▶ **TASK OBJECTIVE**: Look through the data below and show every line that includes "baseadas".

▶ **SUPPLIED MATERIAL**:
------------------------

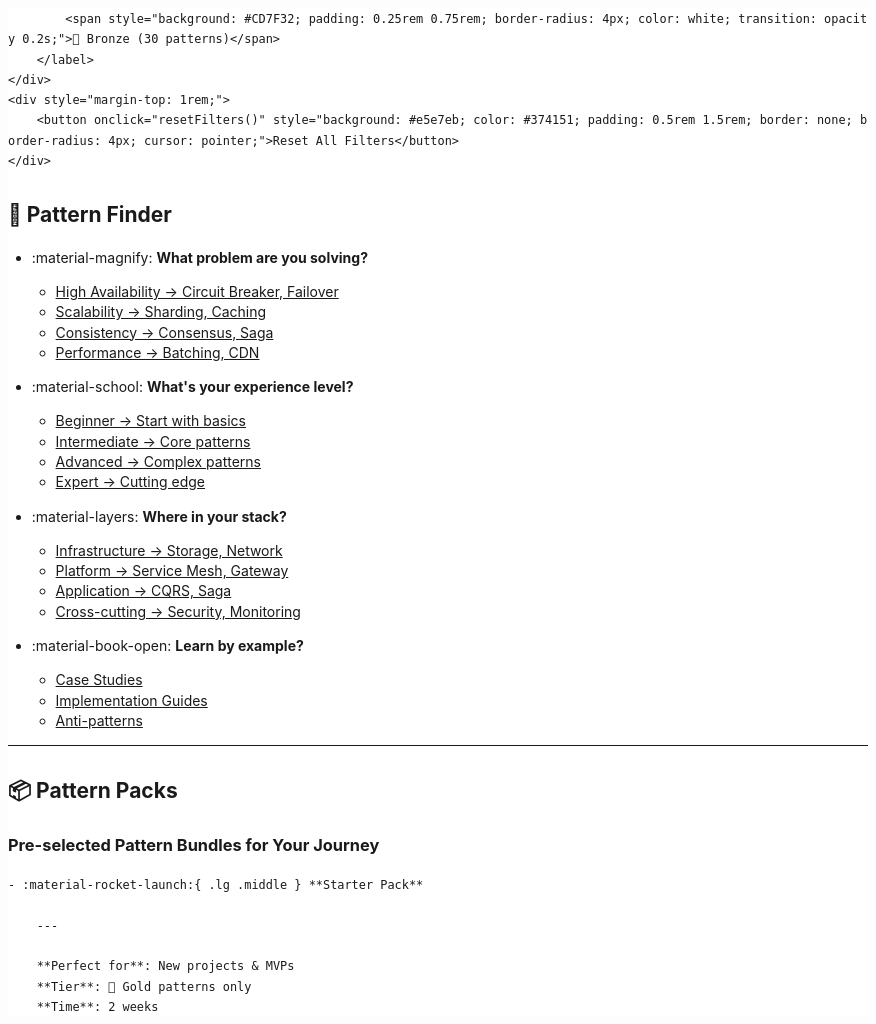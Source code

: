             <span style="background: #CD7F32; padding: 0.25rem 0.75rem; border-radius: 4px; color: white; transition: opacity 0.2s;">🥉 Bronze (30 patterns)</span>
        </label>
    </div>
    <div style="margin-top: 1rem;">
        <button onclick="resetFilters()" style="background: #e5e7eb; color: #374151; padding: 0.5rem 1.5rem; border: none; border-radius: 4px; cursor: pointer;">Reset All Filters</button>
    </div>
</div>

## 🎯 Pattern Finder

<div class="grid cards" markdown>

-   :material-magnify: **What problem are you solving?**
    
    - [High Availability → Circuit Breaker, Failover](#high-availability)
    - [Scalability → Sharding, Caching](#scalability)
    - [Consistency → Consensus, Saga](#consistency)
    - [Performance → Batching, CDN](#performance)

-   :material-school: **What's your experience level?**
    
    - [Beginner → Start with basics](#beginner-path)
    - [Intermediate → Core patterns](#intermediate-path)
    - [Advanced → Complex patterns](#advanced-path)
    - [Expert → Cutting edge](#expert-path)

-   :material-layers: **Where in your stack?**
    
    - [Infrastructure → Storage, Network](#infrastructure-layer)
    - [Platform → Service Mesh, Gateway](#platform-layer)
    - [Application → CQRS, Saga](#application-layer)
    - [Cross-cutting → Security, Monitoring](#cross-cutting)

-   :material-book-open: **Learn by example?**
    
    - [Case Studies](case-studies/)
    - [Implementation Guides](patterns/pattern-implementations)
    - [Anti-patterns](patterns/anti-patterns)

</div>

---

## 📦 Pattern Packs

<div class="pattern-packs" style="margin: 2rem 0;">
    <h3>Pre-selected Pattern Bundles for Your Journey</h3>
    <div class="grid cards" markdown>
    
    - :material-rocket-launch:{ .lg .middle } **Starter Pack**
        
        ---
        
        **Perfect for**: New projects & MVPs  
        **Tier**: 🥇 Gold patterns only  
        **Time**: 2 weeks  
        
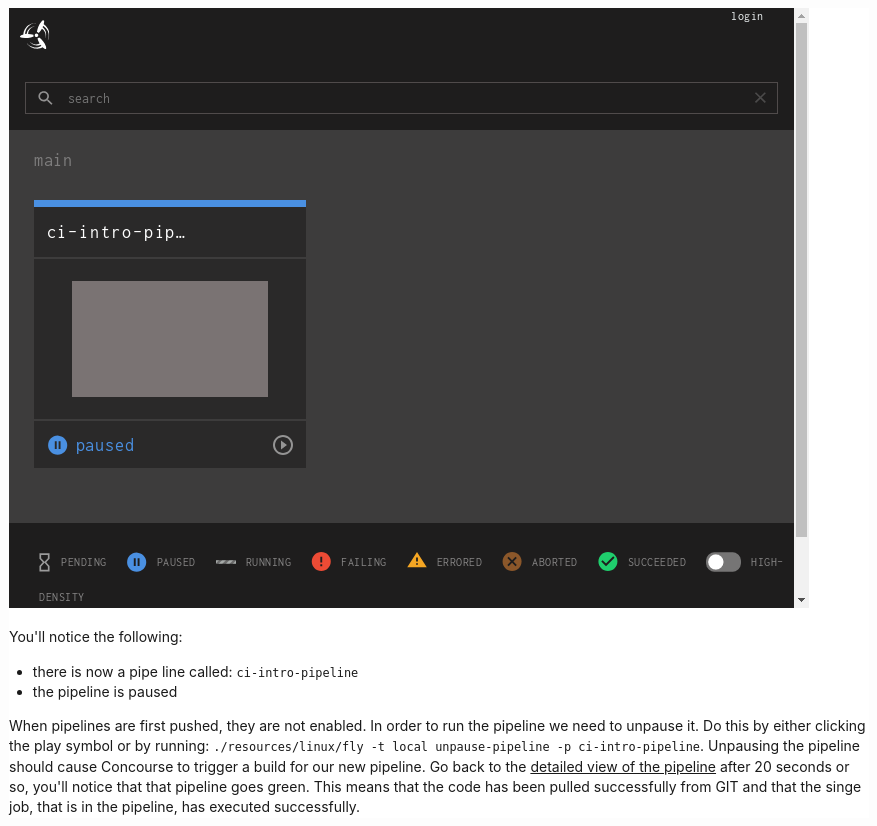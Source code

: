 ![Pending Pipeline](./pending_pipeline_screenshot.png)


You'll notice the following:
- there is now a pipe line called: `ci-intro-pipeline`
- the pipeline is paused

When pipelines are first pushed, they are not enabled. In order to run the pipeline we need to unpause it. Do this by either clicking the play symbol or by running: `./resources/linux/fly -t local unpause-pipeline -p ci-intro-pipeline`. Unpausing the pipeline should cause Concourse to trigger a build for our new pipeline. Go back to the [detailed view of the pipeline](http://127.0.0.1:8080/teams/main/pipelines/ci-intro-pipeline) after 20 seconds or so, you'll notice that that pipeline goes green. This means that the code has been pulled successfully from GIT and that the singe job, that is in the pipeline, has executed successfully.
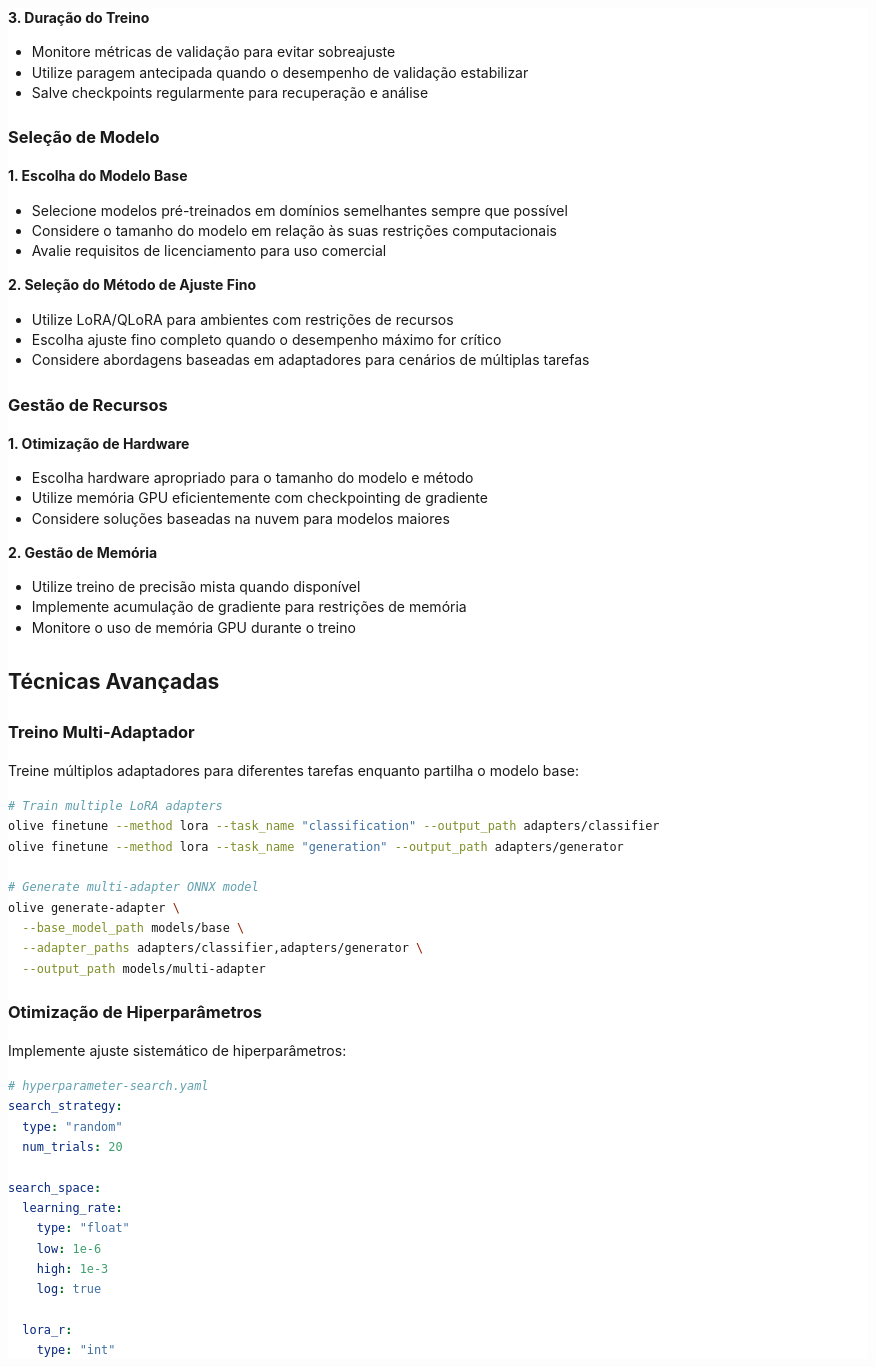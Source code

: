 **3. Duração do Treino**
- Monitore métricas de validação para evitar sobreajuste
- Utilize paragem antecipada quando o desempenho de validação estabilizar
- Salve checkpoints regularmente para recuperação e análise

### Seleção de Modelo

**1. Escolha do Modelo Base**
- Selecione modelos pré-treinados em domínios semelhantes sempre que possível
- Considere o tamanho do modelo em relação às suas restrições computacionais
- Avalie requisitos de licenciamento para uso comercial

**2. Seleção do Método de Ajuste Fino**
- Utilize LoRA/QLoRA para ambientes com restrições de recursos
- Escolha ajuste fino completo quando o desempenho máximo for crítico
- Considere abordagens baseadas em adaptadores para cenários de múltiplas tarefas

### Gestão de Recursos

**1. Otimização de Hardware**
- Escolha hardware apropriado para o tamanho do modelo e método
- Utilize memória GPU eficientemente com checkpointing de gradiente
- Considere soluções baseadas na nuvem para modelos maiores

**2. Gestão de Memória**
- Utilize treino de precisão mista quando disponível
- Implemente acumulação de gradiente para restrições de memória
- Monitore o uso de memória GPU durante o treino

## Técnicas Avançadas

### Treino Multi-Adaptador

Treine múltiplos adaptadores para diferentes tarefas enquanto partilha o modelo base:

```bash
# Train multiple LoRA adapters
olive finetune --method lora --task_name "classification" --output_path adapters/classifier
olive finetune --method lora --task_name "generation" --output_path adapters/generator

# Generate multi-adapter ONNX model
olive generate-adapter \
  --base_model_path models/base \
  --adapter_paths adapters/classifier,adapters/generator \
  --output_path models/multi-adapter
```

### Otimização de Hiperparâmetros

Implemente ajuste sistemático de hiperparâmetros:

```yaml
# hyperparameter-search.yaml
search_strategy:
  type: "random"
  num_trials: 20

search_space:
  learning_rate:
    type: "float"
    low: 1e-6
    high: 1e-3
    log: true
  
  lora_r:
    type: "int"
```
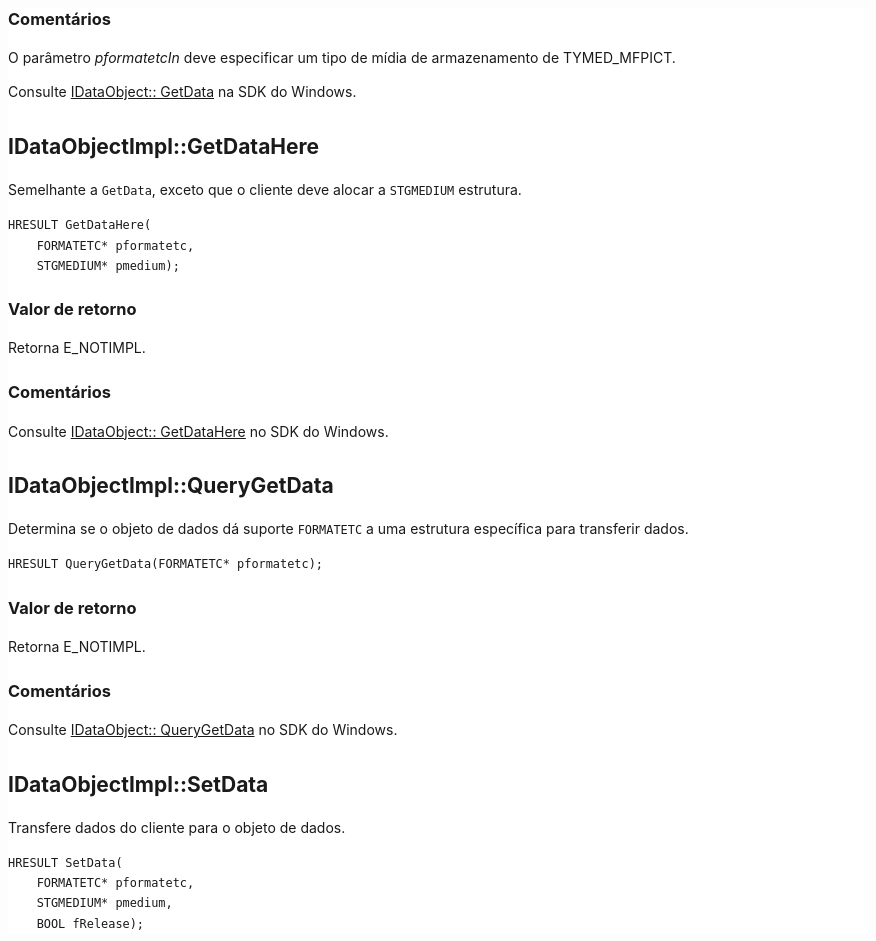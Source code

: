 ### <a name="remarks"></a>Comentários

O parâmetro *pformatetcIn* deve especificar um tipo de mídia de armazenamento de TYMED_MFPICT.

Consulte [IDataObject:: GetData](/windows/win32/api/objidl/nf-objidl-idataobject-getdata) na SDK do Windows.

##  <a name="getdatahere"></a>  IDataObjectImpl::GetDataHere

Semelhante a `GetData`, exceto que o cliente deve alocar a `STGMEDIUM` estrutura.

```
HRESULT GetDataHere(
    FORMATETC* pformatetc,
    STGMEDIUM* pmedium);
```

### <a name="return-value"></a>Valor de retorno

Retorna E_NOTIMPL.

### <a name="remarks"></a>Comentários

Consulte [IDataObject:: GetDataHere](/windows/win32/api/objidl/nf-objidl-idataobject-getdatahere) no SDK do Windows.

##  <a name="querygetdata"></a>  IDataObjectImpl::QueryGetData

Determina se o objeto de dados dá suporte `FORMATETC` a uma estrutura específica para transferir dados.

```
HRESULT QueryGetData(FORMATETC* pformatetc);
```

### <a name="return-value"></a>Valor de retorno

Retorna E_NOTIMPL.

### <a name="remarks"></a>Comentários

Consulte [IDataObject:: QueryGetData](/windows/win32/api/objidl/nf-objidl-idataobject-querygetdata) no SDK do Windows.

##  <a name="setdata"></a>  IDataObjectImpl::SetData

Transfere dados do cliente para o objeto de dados.

```
HRESULT SetData(
    FORMATETC* pformatetc,
    STGMEDIUM* pmedium,
    BOOL fRelease);
```
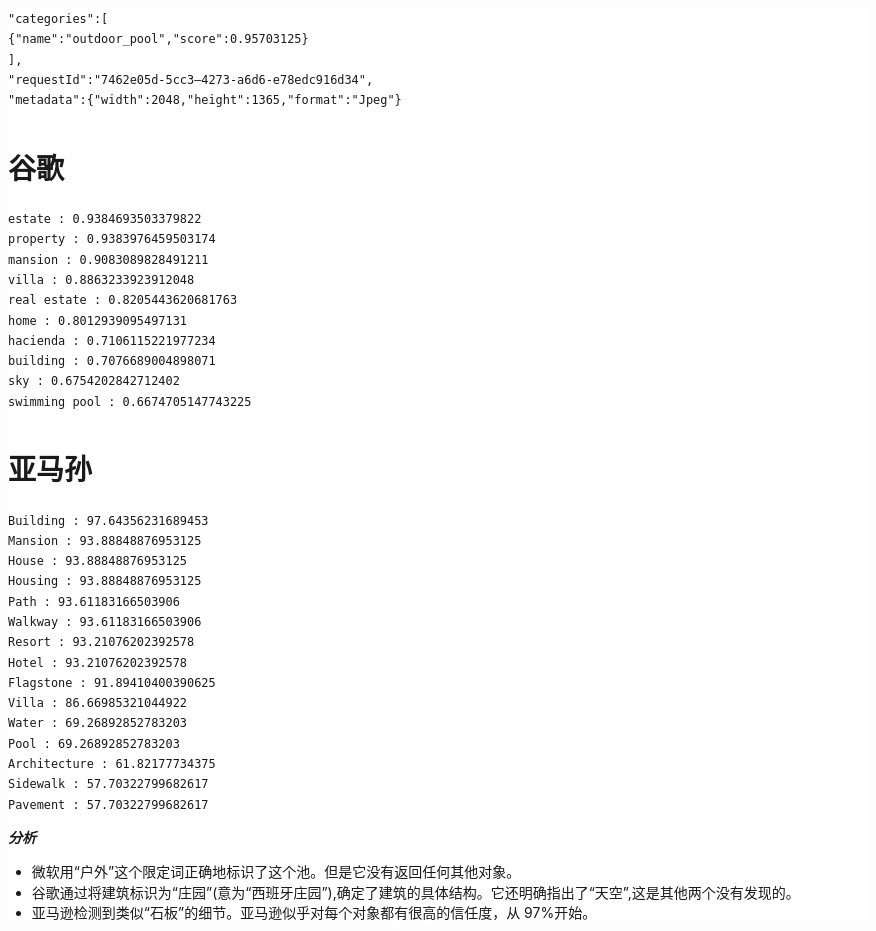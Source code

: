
 ```
"categories":[
{"name":"outdoor_pool","score":0.95703125}
], 
"requestId":"7462e05d-5cc3–4273-a6d6-e78edc916d34", 
"metadata":{"width":2048,"height":1365,"format":"Jpeg"}
```

# 谷歌

```
estate : 0.9384693503379822 
property : 0.9383976459503174 
mansion : 0.9083089828491211 
villa : 0.8863233923912048 
real estate : 0.8205443620681763 
home : 0.8012939095497131 
hacienda : 0.7106115221977234 
building : 0.7076689004898071 
sky : 0.6754202842712402 
swimming pool : 0.6674705147743225
```

# 亚马孙

```
Building : 97.64356231689453 
Mansion : 93.88848876953125 
House : 93.88848876953125 
Housing : 93.88848876953125 
Path : 93.61183166503906 
Walkway : 93.61183166503906 
Resort : 93.21076202392578 
Hotel : 93.21076202392578 
Flagstone : 91.89410400390625 
Villa : 86.66985321044922 
Water : 69.26892852783203 
Pool : 69.26892852783203 
Architecture : 61.82177734375 
Sidewalk : 57.70322799682617 
Pavement : 57.70322799682617
```

***分析***

*   微软用“户外”这个限定词正确地标识了这个池。但是它没有返回任何其他对象。
*   谷歌通过将建筑标识为“庄园”(意为“西班牙庄园”),确定了建筑的具体结构。它还明确指出了“天空”,这是其他两个没有发现的。
*   亚马逊检测到类似“石板”的细节。亚马逊似乎对每个对象都有很高的信任度，从 97%开始。
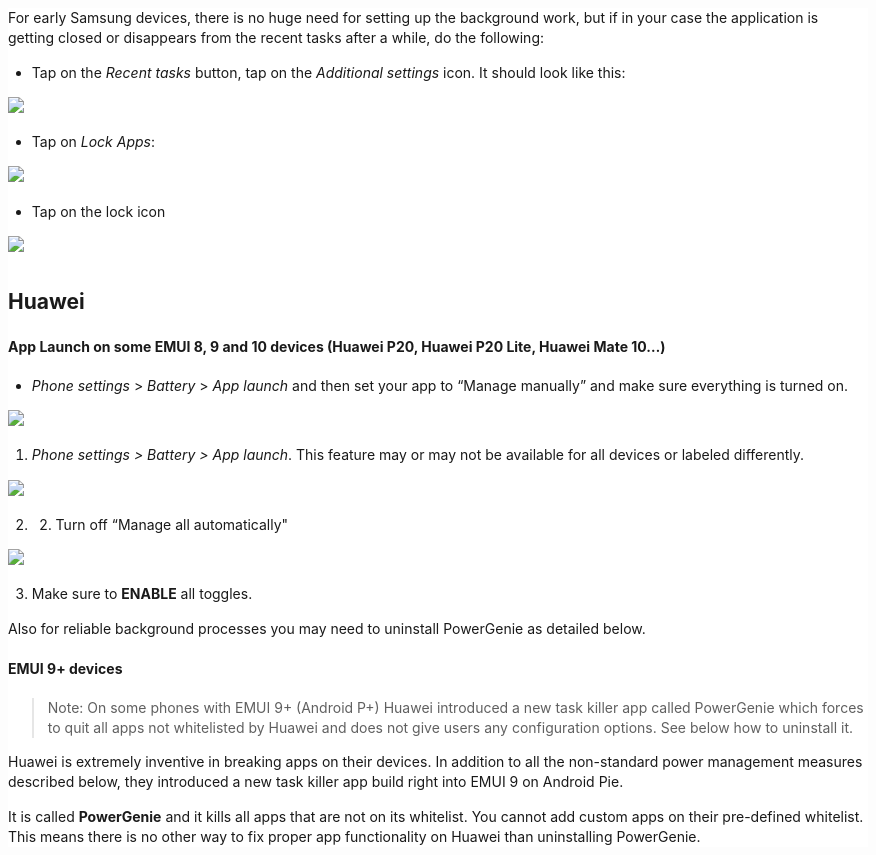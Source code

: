 For early Samsung devices, there is no huge need for setting up the background work, but if in your case the application is getting closed or disappears from the recent tasks after a while, do the following:

 - Tap on the *Recent tasks* button, tap on the *Additional settings* icon. It should look like this:
 
 <img src="https://cdn.adguard.com/public/Adguard/kb/PicturesEN/android/samsungoptions.png" width="300">

 - Tap on *Lock Apps*:
 
 <img src="https://cdn.adguard.com/public/Adguard/kb/PicturesEN/android/samsunglockapps.png" width="300">
 
  - Tap on the lock icon 
 
 <img src="https://cdn.adguard.com/public/Adguard/kb/PicturesEN/android/samsunglock.png" width="300">
 
 <a id="Huawei"></a>
 
 ## Huawei
 

#### App Launch on some EMUI 8, 9 and 10 devices (Huawei P20, Huawei P20 Lite, Huawei Mate 10…)

- *Phone settings* > *Battery* > *App launch* and then set your app to “Manage manually” and make sure everything is turned on.

<img src="https://cdn.adguard.com/public/Adguard/screenshots/android/huawei1en.jpg" width="400" />

1. *Phone settings > Battery > App launch*. This feature may or may not be available for all devices or labeled differently.

<img src="https://cdn.adguard.com/public/Adguard/screenshots/android/huawei2en.png" width="400" />

2. 2. Turn off “Manage all automatically"

<img src="https://cdn.adguard.com/public/Adguard/screenshots/android/huawei3en.png" width="400" />


3. Make sure to **ENABLE** all toggles.

Also for reliable background processes you may need to uninstall PowerGenie as detailed below.


#### EMUI 9+ devices

> Note: On some phones with EMUI 9+ (Android P+) Huawei introduced a new task killer app called PowerGenie which forces to quit all apps not whitelisted by Huawei and does not give users any configuration options. See below how to uninstall it.

Huawei is extremely inventive in breaking apps on their devices. In addition to all the non-standard power management measures described below, they introduced a new task killer app build right into EMUI 9 on Android Pie.

It is called **PowerGenie** and it kills all apps that are not on its whitelist. You cannot add custom apps on their pre-defined whitelist. This means there is no other way to fix proper app functionality on Huawei than uninstalling PowerGenie.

------------------------

▶ **REPLY**:
- Considere abordagens baseadas em adaptadores para cenários de múltiplas tarefas
- Considere soluções baseadas na nuvem para modelos maiores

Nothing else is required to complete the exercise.